▶ What you are asked to do:
Count, in the entries below, the lines in which "range" occurs. Give the number, nothing more.
********************
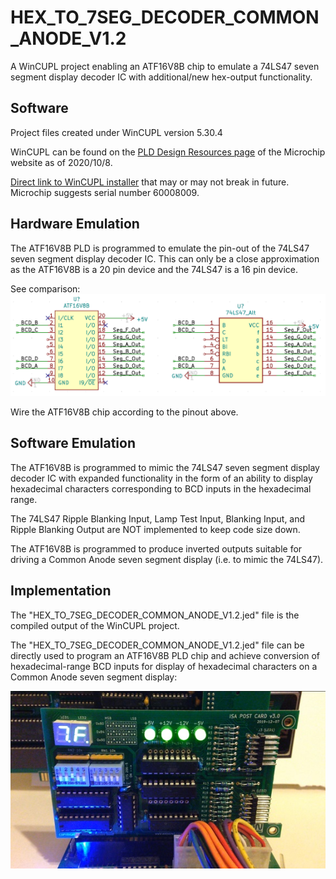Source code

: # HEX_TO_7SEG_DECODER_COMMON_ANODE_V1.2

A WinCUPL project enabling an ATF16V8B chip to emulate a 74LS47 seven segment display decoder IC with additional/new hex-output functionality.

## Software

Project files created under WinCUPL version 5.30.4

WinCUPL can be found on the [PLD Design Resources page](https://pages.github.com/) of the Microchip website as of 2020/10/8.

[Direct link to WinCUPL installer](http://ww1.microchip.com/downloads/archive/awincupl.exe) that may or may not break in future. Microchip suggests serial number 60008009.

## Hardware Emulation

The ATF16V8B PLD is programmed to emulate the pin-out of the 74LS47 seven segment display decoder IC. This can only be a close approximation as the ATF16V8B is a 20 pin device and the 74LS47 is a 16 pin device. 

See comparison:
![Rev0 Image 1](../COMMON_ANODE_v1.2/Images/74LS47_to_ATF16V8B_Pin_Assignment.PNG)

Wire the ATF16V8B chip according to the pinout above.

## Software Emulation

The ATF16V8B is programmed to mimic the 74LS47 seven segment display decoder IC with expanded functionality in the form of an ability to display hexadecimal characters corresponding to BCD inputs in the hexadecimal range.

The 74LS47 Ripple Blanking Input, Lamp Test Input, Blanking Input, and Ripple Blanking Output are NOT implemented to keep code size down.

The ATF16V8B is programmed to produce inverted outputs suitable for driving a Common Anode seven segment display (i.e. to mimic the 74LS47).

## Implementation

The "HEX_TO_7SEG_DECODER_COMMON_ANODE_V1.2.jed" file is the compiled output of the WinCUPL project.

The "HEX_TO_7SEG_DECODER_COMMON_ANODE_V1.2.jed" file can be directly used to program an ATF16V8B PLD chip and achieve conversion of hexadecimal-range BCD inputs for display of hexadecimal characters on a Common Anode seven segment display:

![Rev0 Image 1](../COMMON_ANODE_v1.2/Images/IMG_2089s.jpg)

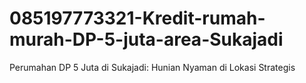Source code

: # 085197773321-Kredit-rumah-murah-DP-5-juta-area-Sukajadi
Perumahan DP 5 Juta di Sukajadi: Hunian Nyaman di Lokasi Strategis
********************
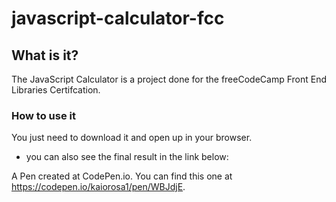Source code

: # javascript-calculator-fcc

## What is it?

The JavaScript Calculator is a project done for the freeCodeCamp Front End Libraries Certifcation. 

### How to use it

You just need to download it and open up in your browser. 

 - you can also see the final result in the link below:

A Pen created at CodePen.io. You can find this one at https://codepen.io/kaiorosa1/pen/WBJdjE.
********************
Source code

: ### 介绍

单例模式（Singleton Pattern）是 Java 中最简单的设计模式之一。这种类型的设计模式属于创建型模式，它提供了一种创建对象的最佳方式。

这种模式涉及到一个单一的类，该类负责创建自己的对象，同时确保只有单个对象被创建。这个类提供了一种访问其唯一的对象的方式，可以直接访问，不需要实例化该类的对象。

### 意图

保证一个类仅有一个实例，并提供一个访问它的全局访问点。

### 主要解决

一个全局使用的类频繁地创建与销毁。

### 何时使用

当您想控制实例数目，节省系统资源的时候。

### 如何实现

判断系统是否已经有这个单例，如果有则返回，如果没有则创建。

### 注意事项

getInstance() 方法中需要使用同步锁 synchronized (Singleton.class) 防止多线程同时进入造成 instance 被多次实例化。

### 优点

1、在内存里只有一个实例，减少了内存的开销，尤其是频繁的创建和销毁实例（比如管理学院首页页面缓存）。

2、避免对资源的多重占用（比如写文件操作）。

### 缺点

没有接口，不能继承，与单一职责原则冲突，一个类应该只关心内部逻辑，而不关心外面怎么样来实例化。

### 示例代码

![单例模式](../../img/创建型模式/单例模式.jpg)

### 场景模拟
********************
▶ Task answer:
2